The standard blurb on "Touch of Evil" used to be that it was the "greatest B-movie ever made," with critics taking perverse delight in seeing the "grand master" reduced to bad tv movies, commercials, embarrassing acting roles, and low-budget movies like "Evil" in the twilight of his career. (The fact is, though he did anything to finance his endeavors, some of his greatest work came at the end of his career, imo.) Then, with the new restoration, says this conventional wisdom, we can discern better the A-film awkwardly crying to be free, and we can then reflect on the B-movie alterations forced on the flick by the low-brow studio, etc.
To my mind, this 'A' and 'B' stuff is pretty meaningless.
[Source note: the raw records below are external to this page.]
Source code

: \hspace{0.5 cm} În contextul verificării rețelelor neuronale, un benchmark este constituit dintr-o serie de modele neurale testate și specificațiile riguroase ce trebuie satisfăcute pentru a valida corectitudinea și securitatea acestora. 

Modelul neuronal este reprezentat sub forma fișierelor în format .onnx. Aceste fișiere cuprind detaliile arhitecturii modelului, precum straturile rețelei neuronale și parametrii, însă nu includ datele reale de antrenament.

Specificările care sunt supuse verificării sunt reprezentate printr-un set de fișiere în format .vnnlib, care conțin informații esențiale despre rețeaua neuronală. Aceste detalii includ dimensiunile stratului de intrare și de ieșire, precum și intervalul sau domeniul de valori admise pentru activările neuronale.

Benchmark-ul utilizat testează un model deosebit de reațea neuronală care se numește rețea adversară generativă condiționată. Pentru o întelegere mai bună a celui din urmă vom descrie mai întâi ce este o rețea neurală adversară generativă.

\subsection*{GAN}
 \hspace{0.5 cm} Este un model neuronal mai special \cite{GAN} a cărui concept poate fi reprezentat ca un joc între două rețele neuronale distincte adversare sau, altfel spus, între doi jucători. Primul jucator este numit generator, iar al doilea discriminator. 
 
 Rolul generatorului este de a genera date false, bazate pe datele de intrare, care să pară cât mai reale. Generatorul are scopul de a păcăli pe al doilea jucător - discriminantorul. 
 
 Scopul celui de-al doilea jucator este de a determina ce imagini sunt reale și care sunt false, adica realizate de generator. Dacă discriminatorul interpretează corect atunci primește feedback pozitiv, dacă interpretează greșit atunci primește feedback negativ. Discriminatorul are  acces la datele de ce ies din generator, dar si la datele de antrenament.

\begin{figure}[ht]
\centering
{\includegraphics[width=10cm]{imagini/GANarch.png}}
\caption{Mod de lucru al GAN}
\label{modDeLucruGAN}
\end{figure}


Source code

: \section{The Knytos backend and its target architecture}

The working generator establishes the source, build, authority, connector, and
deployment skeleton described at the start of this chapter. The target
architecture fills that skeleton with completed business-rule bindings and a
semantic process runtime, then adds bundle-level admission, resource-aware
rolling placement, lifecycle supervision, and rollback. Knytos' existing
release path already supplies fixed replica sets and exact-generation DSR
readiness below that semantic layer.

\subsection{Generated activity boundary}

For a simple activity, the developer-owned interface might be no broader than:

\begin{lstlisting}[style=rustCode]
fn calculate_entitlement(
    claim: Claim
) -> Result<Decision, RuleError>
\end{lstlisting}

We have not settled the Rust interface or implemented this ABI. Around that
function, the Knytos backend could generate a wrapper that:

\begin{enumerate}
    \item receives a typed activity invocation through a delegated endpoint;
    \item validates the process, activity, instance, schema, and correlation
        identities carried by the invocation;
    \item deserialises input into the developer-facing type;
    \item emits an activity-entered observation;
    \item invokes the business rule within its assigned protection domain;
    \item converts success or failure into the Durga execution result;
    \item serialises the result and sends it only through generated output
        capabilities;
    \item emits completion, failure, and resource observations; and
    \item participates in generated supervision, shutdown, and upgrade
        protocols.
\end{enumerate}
A film is either good or bad, regardless of budget or caliber of stars. Writing, acting, and direction determine a film's true status. And this is exactly what comes to the fore with the '98 restoration: the direction suddenly makes sense, thereby illustrating the genius of the writing, and in turn bringing out the depths of the acting. (For example, the famous line at the end-- "He was just a man..."(etc.) is no longer just a cool-sounding, but essentially meaningless line to add atmosphere to the end of a b-flick; it becomes a final focal point through which the entire film's meaning can be pondered.)
But without going on and on about it too long, I can sum up what the '98 restoration actually restores in one word: balance. The studio cut up the film to focus on the (I'll use the term again) B-movie male hero, the Charlton Heston character. He dominates long stretches of the film, and we soon get the sense that the plot follows a familiar formula: the one true good guy fights corruption in a sordid world. James Stewart could almost play the part.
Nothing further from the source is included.